Riguardo al presidente degli Usa non sembra neppure che abbia “sempre” troppi poteri. Il suo potere sembra essere potenziato quando il suo programma è in sintonia con la costituzione materiale del paese e depotenziato quando non lo è. L’attuale presidente Obama ha avuto ed ha sicuramente “molto” potere e tuttavia tutto il suo potere non gli è bastato e non gli basta per realizzare almeno una buona parte del suo programma. Non gli è bastato neppure per qualche punto simbolicamente importante (la chiusura della prigione di Guantanamo) o per qualche legge di civiltà (la limitazione e regolazione della vendita di armi ai privati cittadini, almeno di quelle di guerra) o per conservare gli aspetti più progressivi della sua riforma della sanità o per far partire un piano di risanamento, riqualificazione e potenziamento della scuola pubblica. Insomma, il presidente Obama rischia di essere ricordato non tanto per il poco che ha fatto pur avendo “molto” potere, ma per quello che di osceno non ha fatto a confronto della screditata combriccola dei Bush.

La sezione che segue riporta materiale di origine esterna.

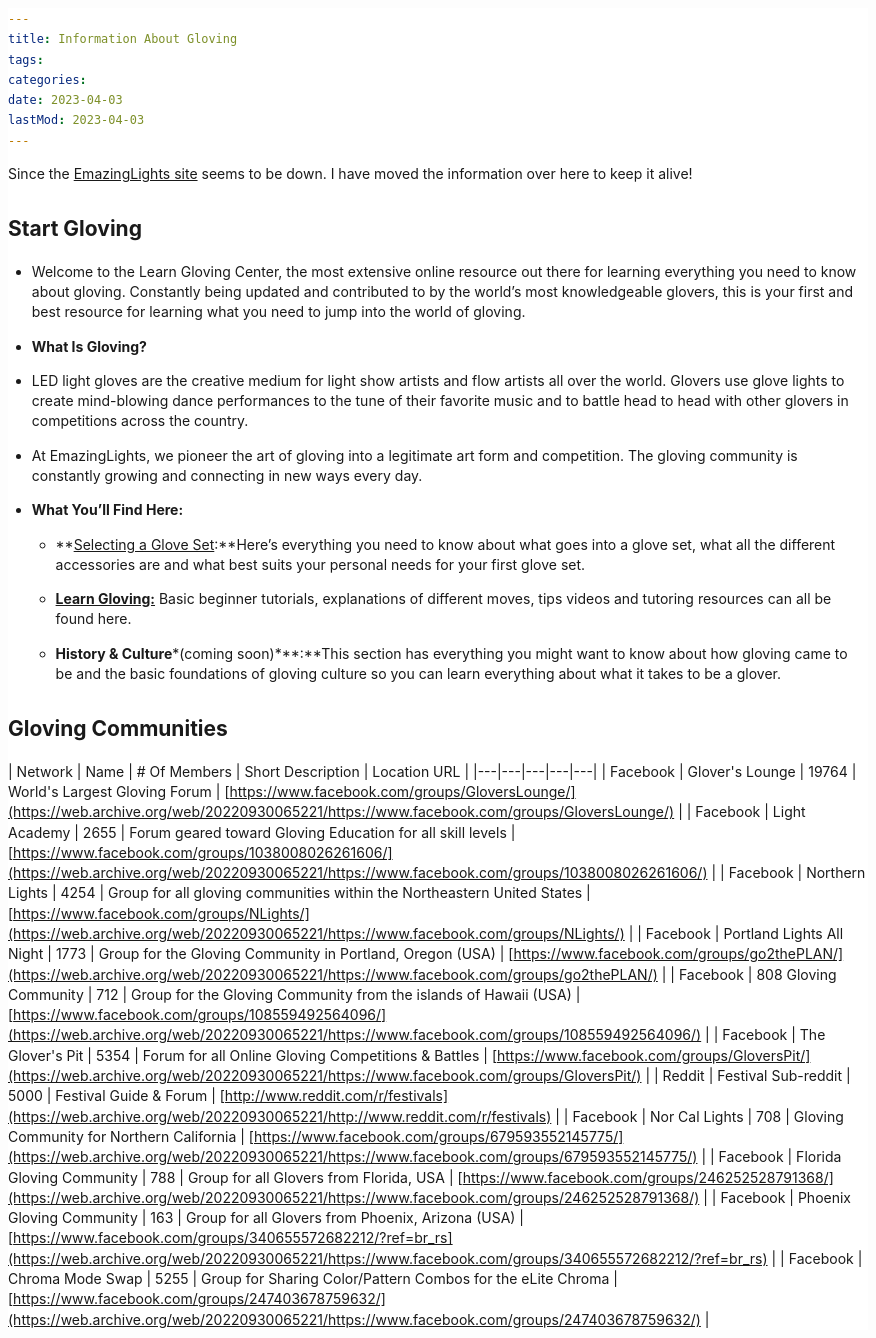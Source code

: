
 ```yaml
---
title: Information About Gloving
tags: 
categories: 
date: 2023-04-03
lastMod: 2023-04-03
---
```

Since the [EmazingLights site](https://web.archive.org/web/20220922232820/https://www.emazinglights.com/pages/learn-gloving) seems to be down. I have moved the information over here to keep it alive!

## Start Gloving

+ Welcome to the Learn Gloving Center, the most extensive online resource out there for learning everything you need to know about gloving. Constantly being updated and contributed to by the world’s most knowledgeable glovers, this is your first and best resource for learning what you need to jump into the world of gloving.

+ **What Is Gloving?**

+ LED light gloves are the creative medium for light show artists and flow artists all over the world. Glovers use glove lights to create mind-blowing dance performances to the tune of their favorite music and to battle head to head with other glovers in competitions across the country.

+ At EmazingLights, we pioneer the art of gloving into a legitimate art form and competition. The gloving community is constantly growing and connecting in new ways every day.

+ **What You’ll Find Here:**

	+ **[Selecting a Glove Set](https://web.archive.org/web/20220930063604/https://www.emazinglights.com/pages/selecting-a-glove-set):**Here’s everything you need to know about what goes into a glove set, what all the different accessories are and what best suits your personal needs for your first glove set.

	+ [**Learn Gloving:**](https://web.archive.org/web/20220930063604/https://www.emazinglights.com/pages/beginner-gloving-tutorials) Basic beginner tutorials, explanations of different moves, tips videos and tutoring resources can all be found here.

	+ **History & Culture***(coming soon)***:**This section has everything you might want to know about how gloving came to be and the basic foundations of gloving culture so you can learn everything about what it takes to be a glover.

## Gloving Communities

| Network | Name | # Of Members | Short Description | Location URL |
	|---|---|---|---|---|
	| Facebook | Glover's Lounge | 19764 | World's Largest Gloving Forum | [https://www.facebook.com/groups/GloversLounge/](https://web.archive.org/web/20220930065221/https://www.facebook.com/groups/GloversLounge/) |
	| Facebook | Light Academy | 2655 | Forum geared toward Gloving Education for all skill levels | [https://www.facebook.com/groups/1038008026261606/](https://web.archive.org/web/20220930065221/https://www.facebook.com/groups/1038008026261606/) |
	| Facebook | Northern Lights | 4254 | Group for all gloving communities within the Northeastern United States | [https://www.facebook.com/groups/NLights/](https://web.archive.org/web/20220930065221/https://www.facebook.com/groups/NLights/) |
	| Facebook | Portland Lights All Night | 1773 | Group for the Gloving Community in Portland, Oregon (USA) | [https://www.facebook.com/groups/go2thePLAN/](https://web.archive.org/web/20220930065221/https://www.facebook.com/groups/go2thePLAN/) |
	| Facebook | 808 Gloving Community | 712 | Group for the Gloving Community from the islands of Hawaii (USA) | [https://www.facebook.com/groups/108559492564096/](https://web.archive.org/web/20220930065221/https://www.facebook.com/groups/108559492564096/) |
	| Facebook | The Glover's Pit | 5354 | Forum for all Online Gloving Competitions & Battles | [https://www.facebook.com/groups/GloversPit/](https://web.archive.org/web/20220930065221/https://www.facebook.com/groups/GloversPit/) |
	| Reddit | Festival Sub-reddit | 5000 | Festival Guide & Forum | [http://www.reddit.com/r/festivals](https://web.archive.org/web/20220930065221/http://www.reddit.com/r/festivals) |
	| Facebook | Nor Cal Lights | 708 | Gloving Community for Northern California | [https://www.facebook.com/groups/679593552145775/](https://web.archive.org/web/20220930065221/https://www.facebook.com/groups/679593552145775/) |
	| Facebook | Florida Gloving Community | 788 | Group for all Glovers from Florida, USA | [https://www.facebook.com/groups/246252528791368/](https://web.archive.org/web/20220930065221/https://www.facebook.com/groups/246252528791368/) |
	| Facebook | Phoenix Gloving Community | 163 | Group for all Glovers from Phoenix, Arizona (USA) | [https://www.facebook.com/groups/340655572682212/?ref=br_rs](https://web.archive.org/web/20220930065221/https://www.facebook.com/groups/340655572682212/?ref=br_rs) |
	| Facebook | Chroma Mode Swap | 5255 | Group for Sharing Color/Pattern Combos for the eLite Chroma | [https://www.facebook.com/groups/247403678759632/](https://web.archive.org/web/20220930065221/https://www.facebook.com/groups/247403678759632/) |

Occorrerebbe un’analisi concreta di ogni situazione concreta e non una guerra di etichette. Repubblica delle banane e democrazia evocano significati diversi che bastano per scegliere la seconda rispetto alla prima. Ma non basta neppure fermarsi al significato evocativo di democrazia. Vi è democrazia e democrazia.

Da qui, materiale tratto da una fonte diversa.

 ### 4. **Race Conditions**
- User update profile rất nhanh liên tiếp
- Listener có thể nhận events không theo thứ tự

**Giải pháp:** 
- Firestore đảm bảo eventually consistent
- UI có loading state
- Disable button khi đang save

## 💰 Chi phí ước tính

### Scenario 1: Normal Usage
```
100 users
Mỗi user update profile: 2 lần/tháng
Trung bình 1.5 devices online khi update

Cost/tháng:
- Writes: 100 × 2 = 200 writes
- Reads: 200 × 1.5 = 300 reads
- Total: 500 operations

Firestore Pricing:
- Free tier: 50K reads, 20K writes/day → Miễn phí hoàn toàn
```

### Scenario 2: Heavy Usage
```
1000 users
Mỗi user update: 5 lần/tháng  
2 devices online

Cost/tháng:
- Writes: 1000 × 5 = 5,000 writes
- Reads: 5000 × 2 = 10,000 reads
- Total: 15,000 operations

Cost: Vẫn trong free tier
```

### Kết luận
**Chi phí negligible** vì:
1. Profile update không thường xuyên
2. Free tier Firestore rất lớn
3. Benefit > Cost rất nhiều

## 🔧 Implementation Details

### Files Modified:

Lo statunitense R. A. Dahl, un teorico “liberal” del processo democratico, affermava [La democrazia e i suoi critici, Roma, 1990] che «l’idea di democrazia è universalmente popolare», ma avvertiva anche che «un termine che significa tutto, in definitiva non significa niente». Proprio il termine democrazia, secondo R. A. Dahl, «attualmente non ha un significato delimitato e preciso, ma funge piuttosto da vago avallo a un’idea popolare».
Allora, di quale democrazia – con un significato delimitato e preciso – si vuole discutere?